Stigma and a lack of understanding around HIV still exists decades after the first cases of illness and death, new research has suggested.
Just a third of people who took part in the UK-wide survey said they fully agreed they have sympathy for all people living with HIV, regardless of how they got it.
The findings of the UK’s HIV rights charity the National Aids Trust and Fast-Track Cities London were described as “intolerable” by the trust’s chief executive, who called for the Government to do more to raise awareness among the public.
HIV – human immunodeficiency virus – damages the cells in a person’s immune system and can cause Aids.
Researchers acknowledged that while HIV stigma is complex, the key themes that emerged related to the link between HIV and broader taboo behaviours such as sex without condoms, a poor knowledge of how the virus can be transmitted, and homophobia – with many people still having a strong association between HIV and the LGBT community.

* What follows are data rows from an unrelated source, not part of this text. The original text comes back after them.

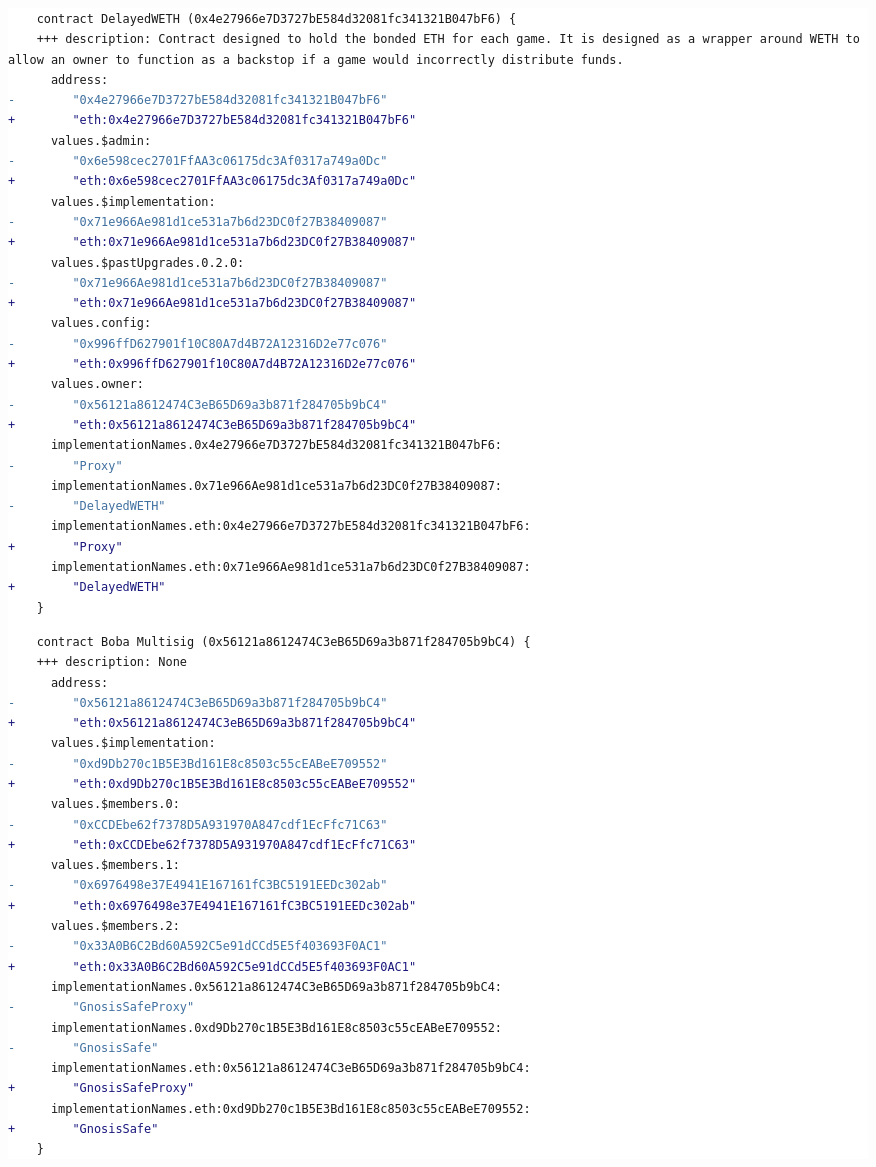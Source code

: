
```diff
    contract DelayedWETH (0x4e27966e7D3727bE584d32081fc341321B047bF6) {
    +++ description: Contract designed to hold the bonded ETH for each game. It is designed as a wrapper around WETH to allow an owner to function as a backstop if a game would incorrectly distribute funds.
      address:
-        "0x4e27966e7D3727bE584d32081fc341321B047bF6"
+        "eth:0x4e27966e7D3727bE584d32081fc341321B047bF6"
      values.$admin:
-        "0x6e598cec2701FfAA3c06175dc3Af0317a749a0Dc"
+        "eth:0x6e598cec2701FfAA3c06175dc3Af0317a749a0Dc"
      values.$implementation:
-        "0x71e966Ae981d1ce531a7b6d23DC0f27B38409087"
+        "eth:0x71e966Ae981d1ce531a7b6d23DC0f27B38409087"
      values.$pastUpgrades.0.2.0:
-        "0x71e966Ae981d1ce531a7b6d23DC0f27B38409087"
+        "eth:0x71e966Ae981d1ce531a7b6d23DC0f27B38409087"
      values.config:
-        "0x996ffD627901f10C80A7d4B72A12316D2e77c076"
+        "eth:0x996ffD627901f10C80A7d4B72A12316D2e77c076"
      values.owner:
-        "0x56121a8612474C3eB65D69a3b871f284705b9bC4"
+        "eth:0x56121a8612474C3eB65D69a3b871f284705b9bC4"
      implementationNames.0x4e27966e7D3727bE584d32081fc341321B047bF6:
-        "Proxy"
      implementationNames.0x71e966Ae981d1ce531a7b6d23DC0f27B38409087:
-        "DelayedWETH"
      implementationNames.eth:0x4e27966e7D3727bE584d32081fc341321B047bF6:
+        "Proxy"
      implementationNames.eth:0x71e966Ae981d1ce531a7b6d23DC0f27B38409087:
+        "DelayedWETH"
    }
```

```diff
    contract Boba Multisig (0x56121a8612474C3eB65D69a3b871f284705b9bC4) {
    +++ description: None
      address:
-        "0x56121a8612474C3eB65D69a3b871f284705b9bC4"
+        "eth:0x56121a8612474C3eB65D69a3b871f284705b9bC4"
      values.$implementation:
-        "0xd9Db270c1B5E3Bd161E8c8503c55cEABeE709552"
+        "eth:0xd9Db270c1B5E3Bd161E8c8503c55cEABeE709552"
      values.$members.0:
-        "0xCCDEbe62f7378D5A931970A847cdf1EcFfc71C63"
+        "eth:0xCCDEbe62f7378D5A931970A847cdf1EcFfc71C63"
      values.$members.1:
-        "0x6976498e37E4941E167161fC3BC5191EEDc302ab"
+        "eth:0x6976498e37E4941E167161fC3BC5191EEDc302ab"
      values.$members.2:
-        "0x33A0B6C2Bd60A592C5e91dCCd5E5f403693F0AC1"
+        "eth:0x33A0B6C2Bd60A592C5e91dCCd5E5f403693F0AC1"
      implementationNames.0x56121a8612474C3eB65D69a3b871f284705b9bC4:
-        "GnosisSafeProxy"
      implementationNames.0xd9Db270c1B5E3Bd161E8c8503c55cEABeE709552:
-        "GnosisSafe"
      implementationNames.eth:0x56121a8612474C3eB65D69a3b871f284705b9bC4:
+        "GnosisSafeProxy"
      implementationNames.eth:0xd9Db270c1B5E3Bd161E8c8503c55cEABeE709552:
+        "GnosisSafe"
    }
```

Their findings showed that just 16% of people were aware HIV treatment stops the virus from being transmitted, and only a quarter knew there is medication available to prevent someone from acquiring HIV (PreP).
In more positive findings, the majority of respondents (85%) agreed that people with HIV deserve the same level of support and respect as people with any other long-term health condition.
Participants also believed that HIV is no longer a “death sentence” and felt this was a result of improved treatment, the survey found.
Deborah Gold, chief executive of the National Aids Trust, said there is more work to be done to improve knowledge and attitudes.
She said: “It’s intolerable 40 years into the HIV epidemic, HIV remains a highly stigmatised and misunderstood heath condition.
“Outdated and harmful beliefs about HIV perpetuate stigma, discrimination and shame prevent people from taking care of their sexual health or from taking HIV tests.”